---- RECORDS SHOWN

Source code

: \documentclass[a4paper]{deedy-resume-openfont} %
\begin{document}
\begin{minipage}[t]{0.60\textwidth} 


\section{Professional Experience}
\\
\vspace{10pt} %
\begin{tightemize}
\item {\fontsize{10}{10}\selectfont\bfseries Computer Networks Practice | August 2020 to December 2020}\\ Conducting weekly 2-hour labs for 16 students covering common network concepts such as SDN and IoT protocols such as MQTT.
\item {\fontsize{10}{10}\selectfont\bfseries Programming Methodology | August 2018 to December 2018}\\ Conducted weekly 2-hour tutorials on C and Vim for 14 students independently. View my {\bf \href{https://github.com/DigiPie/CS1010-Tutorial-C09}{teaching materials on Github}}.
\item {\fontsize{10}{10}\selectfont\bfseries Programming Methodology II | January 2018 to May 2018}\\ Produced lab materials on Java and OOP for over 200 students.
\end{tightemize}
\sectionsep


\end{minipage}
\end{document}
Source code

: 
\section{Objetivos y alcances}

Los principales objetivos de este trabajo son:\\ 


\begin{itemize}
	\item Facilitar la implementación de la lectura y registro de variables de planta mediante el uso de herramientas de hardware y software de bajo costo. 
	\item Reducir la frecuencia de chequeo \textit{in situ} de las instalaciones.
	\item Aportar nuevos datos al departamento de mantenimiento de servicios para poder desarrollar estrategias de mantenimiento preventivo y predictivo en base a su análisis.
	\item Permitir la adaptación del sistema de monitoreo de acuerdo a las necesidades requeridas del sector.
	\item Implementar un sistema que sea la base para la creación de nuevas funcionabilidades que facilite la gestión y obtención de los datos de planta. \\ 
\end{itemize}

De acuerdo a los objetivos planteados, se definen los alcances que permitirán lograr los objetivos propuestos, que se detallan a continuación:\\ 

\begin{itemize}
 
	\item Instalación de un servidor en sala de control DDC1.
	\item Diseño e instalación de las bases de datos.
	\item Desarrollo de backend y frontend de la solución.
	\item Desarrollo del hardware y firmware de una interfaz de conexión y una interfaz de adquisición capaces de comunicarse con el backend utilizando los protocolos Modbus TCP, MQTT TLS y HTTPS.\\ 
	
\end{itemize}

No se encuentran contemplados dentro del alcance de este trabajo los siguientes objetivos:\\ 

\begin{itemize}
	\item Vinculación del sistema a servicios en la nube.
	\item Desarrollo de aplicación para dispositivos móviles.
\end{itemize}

--------

# TASK GOAL
An exact copy of all the records is the only acceptable answer.

# WRITTEN SOLUTION
Source code

: \documentclass[a4paper]{deedy-resume-openfont} %
\begin{document}
\begin{minipage}[t]{0.60\textwidth} 


\section{Professional Experience}
\\
\vspace{10pt} %
\begin{tightemize}
\item {\fontsize{10}{10}\selectfont\bfseries Computer Networks Practice | August 2020 to December 2020}\\ Conducting weekly 2-hour labs for 16 students covering common network concepts such as SDN and IoT protocols such as MQTT.
\item {\fontsize{10}{10}\selectfont\bfseries Programming Methodology | August 2018 to December 2018}\\ Conducted weekly 2-hour tutorials on C and Vim for 14 students independently. View my {\bf \href{https://github.com/DigiPie/CS1010-Tutorial-C09}{teaching materials on Github}}.
\item {\fontsize{10}{10}\selectfont\bfseries Programming Methodology II | January 2018 to May 2018}\\ Produced lab materials on Java and OOP for over 200 students.
\end{tightemize}
\sectionsep


\end{minipage}
\end{document}
Source code

: 
\section{Objetivos y alcances}

Los principales objetivos de este trabajo son:\\ 


\begin{itemize}
	\item Facilitar la implementación de la lectura y registro de variables de planta mediante el uso de herramientas de hardware y software de bajo costo. 
	\item Reducir la frecuencia de chequeo \textit{in situ} de las instalaciones.
	\item Aportar nuevos datos al departamento de mantenimiento de servicios para poder desarrollar estrategias de mantenimiento preventivo y predictivo en base a su análisis.
	\item Permitir la adaptación del sistema de monitoreo de acuerdo a las necesidades requeridas del sector.
	\item Implementar un sistema que sea la base para la creación de nuevas funcionabilidades que facilite la gestión y obtención de los datos de planta. \\ 
\end{itemize}

De acuerdo a los objetivos planteados, se definen los alcances que permitirán lograr los objetivos propuestos, que se detallan a continuación:\\ 

\begin{itemize}
 
	\item Instalación de un servidor en sala de control DDC1.
	\item Diseño e instalación de las bases de datos.
	\item Desarrollo de backend y frontend de la solución.
	\item Desarrollo del hardware y firmware de una interfaz de conexión y una interfaz de adquisición capaces de comunicarse con el backend utilizando los protocolos Modbus TCP, MQTT TLS y HTTPS.\\ 
	
\end{itemize}

No se encuentran contemplados dentro del alcance de este trabajo los siguientes objetivos:\\ 

\begin{itemize}
	\item Vinculación del sistema a servicios en la nube.
	\item Desarrollo de aplicación para dispositivos móviles.
\end{itemize}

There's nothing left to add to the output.